Mummy was shaking him, for Skyler could not wake up.

Mummy was agitated, and seemed to be blaming him, and Skyler tried to wake up but could not for his head was heavy and leaden and his eyelashes were stuck together like glue.

“Skyler, please! I can’t find Bliss.”

In the night, Bliss had pushed open Skyler’s door. This was the third time that Bliss had wakened Skyler that week and Skyler resented his sister and pulled a pillow over his head pretending not to hear her stricken voice
Skyler! Something happened in my bed a bad accident in my bed
but peevish Skyler refused to respond this time, in disgust muttering
Go away Bliss! I’m not getting up clean your bed yourself
afterward unable to recall if this had truly happened or if it had been a dream for earlier that night when Skyler had just gone to bed (at about 9
P.M.
) Mummy came into his room bringing Skyler his bedtime pills which (Skyler was sure) he’d already taken from Lila as he did every night, with warm milk and cookies or Lila’s special warm applesauce sprinkled with cinammon which both Skyler and Bliss loved. Yet there came Mummy teasing: “Skyler, I know your tricks! You and your sister both, you hide your pills in the side of your mouth and when no one is watching you spit them out, you and your devious sister both, you must be watched.” Mummy laughed, Mummy’s eyes were lustrous as reflections in glass. “But you can’t help it, you’re his children. And you are his son.
He
named you.” And so Skyler had taken the pills (again) except it seemed to him that there was one extra pill, a large white capsule he didn’t recognize for it was easier to take these pills than to rouse Mummy’s anger
at this time of night. And later wakened by a sharp pressure on his bladder, a terrible need to pee, he’d managed to stumble from bed and into the hall and into the bathroom and on the way back to his room he saw a light beneath the door of Mummy’s private room and like a boy in a dream not wholly his own he went to the door that was ajar pushing it open hesitantly seeing Mummy in her silky champagne-colored nightgown and over it the warm white terry cloth bathrobe Mummy wore when Daddy was not home for this bathrobe made Mummy look fat and Mummy did not want Daddy to see her in it. Mummy was at her desk leaning on her elbows frowning and muttering to herself, bent over a sheet of paper, gripping a pen as Bliss gripped a pen in her right fist printing in block letters Skyler glimpsed upside down from several feet away. Mummy glanced up with a startled smile: “Why, Skyler! What are you doing up? What time is it? You little—owl.” Mummy spoke playfully though Skyler could see that she was annoyed by the interruption; and Mummy did not like to be spied upon by her children, not ever. On the desk beside Mummy’s sprawled arms was a dark amber bottle with a bright green parrot label and a small container of white pills. “As long as you’re up, sweetie—how d’you spell ‘theaten’?”

“‘Theaten’?”

“Yes. ‘Theaten.’”

“Do you mean ‘threaten,’ Mummy?”

Slowly Mummy blinked as if confused then said, shrugging: “Oh, never mind! You male Rampikes are so smart, aren’t you. ‘Y’ chromosome up your ass.” Mummy splashed amber liquid into a glass, and drank, and laughed, and waved Skyler with a negligent gesture.

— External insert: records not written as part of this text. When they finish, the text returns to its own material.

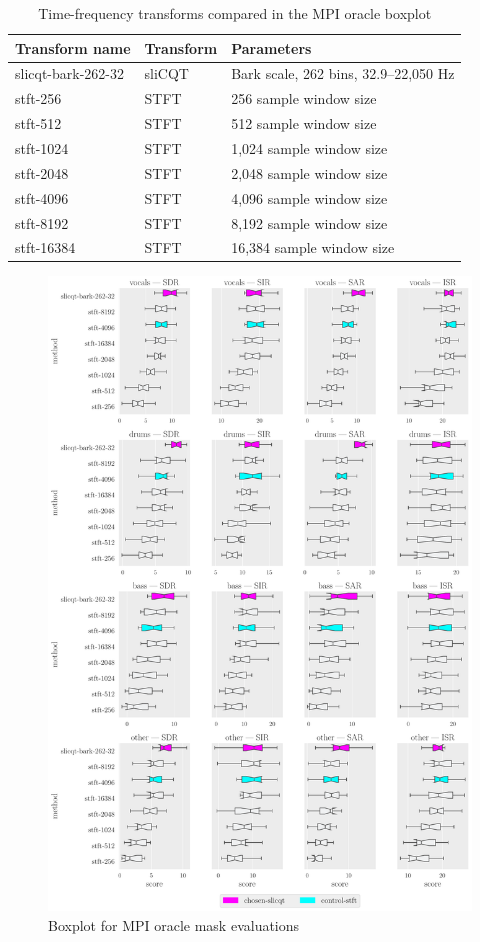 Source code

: \documentclass[report.tex]{subfiles}
\begin{document}
\begin{table}[ht]
	\centering
	\caption{Time-frequency transforms compared in the MPI oracle boxplot}
	\label{table:winsizes}
	\begin{tabular}{ |l|l|l| }
	 \hline
		Transform name & Transform & Parameters \\
	 \hline
	 \hline
		slicqt-bark-262-32 & sliCQT & Bark scale, 262 bins, 32.9--22,050 Hz \\
	 \hline
		stft-256 & STFT & 256 sample window size \\
	 \hline
		stft-512 & STFT & 512 sample window size \\
	 \hline
		stft-1024 & STFT & 1,024 sample window size \\
	 \hline
		stft-2048 & STFT & 2,048 sample window size \\
	 \hline
		stft-4096 & STFT & 4,096 sample window size \\
	 \hline
		stft-8192 & STFT & 8,192 sample window size \\
	 \hline
		stft-16384 & STFT & 16,384 sample window size \\
	 \hline
\end{tabular}
\end{table}

\begin{figure}[ht]
	\centering
	\includegraphics[width=\textwidth]{./images-bss/oracle_boxplot.pdf}
	\caption{Boxplot for MPI oracle mask evaluations}
	\label{fig:oraclebssboxplot}
\end{figure}
\end{document}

Next morning Daddy was coming to take Bliss away—“A special birthday outing, just Daddy and his bestest-best li’l gal”—to which Mummy had reluctantly agreed, since Mummy had a “real birthday party” planned for Bliss on the actual date of her birthday to which Daddy had not been invited. Bliss had been speaking of nothing else for days: Daddy would be taking her to New York City to the Plaza Hotel for lunch and then to see a matinee of the Broadway musical
The Princess Bride
; and afterward, Daddy would show Bliss the new apartment where Daddy stayed when Daddy “had business” in the city: not the company-owned condominium but, it seemed, Daddy’s own apartment on Central Park South overlooking the
park. Skyler had no reason to be jealous of Bliss for (1) It was Bliss’s birthday, not Skyler’s; and (2) Daddy had promised to take Skyler to see the Knicks play in the city, at which time Daddy would show Skyler the new apartment, too. Now Mummy was shaking Skyler to wake him, for Skyler was so very sleepy, and Mummy was pulling up his pajama sleeves saying, “Skyler, let me see your arms,” before Skyler could stop her forcing him into the light so that smudged little rows of black daggers/red hearts were revealed on the inside of Skyler’s left elbow. “There must be a devil in you! This is ugly. This is pagan. Hasn’t Mummy warned you.”

Ashamed, guilty, Skyler wished he could hide. But where?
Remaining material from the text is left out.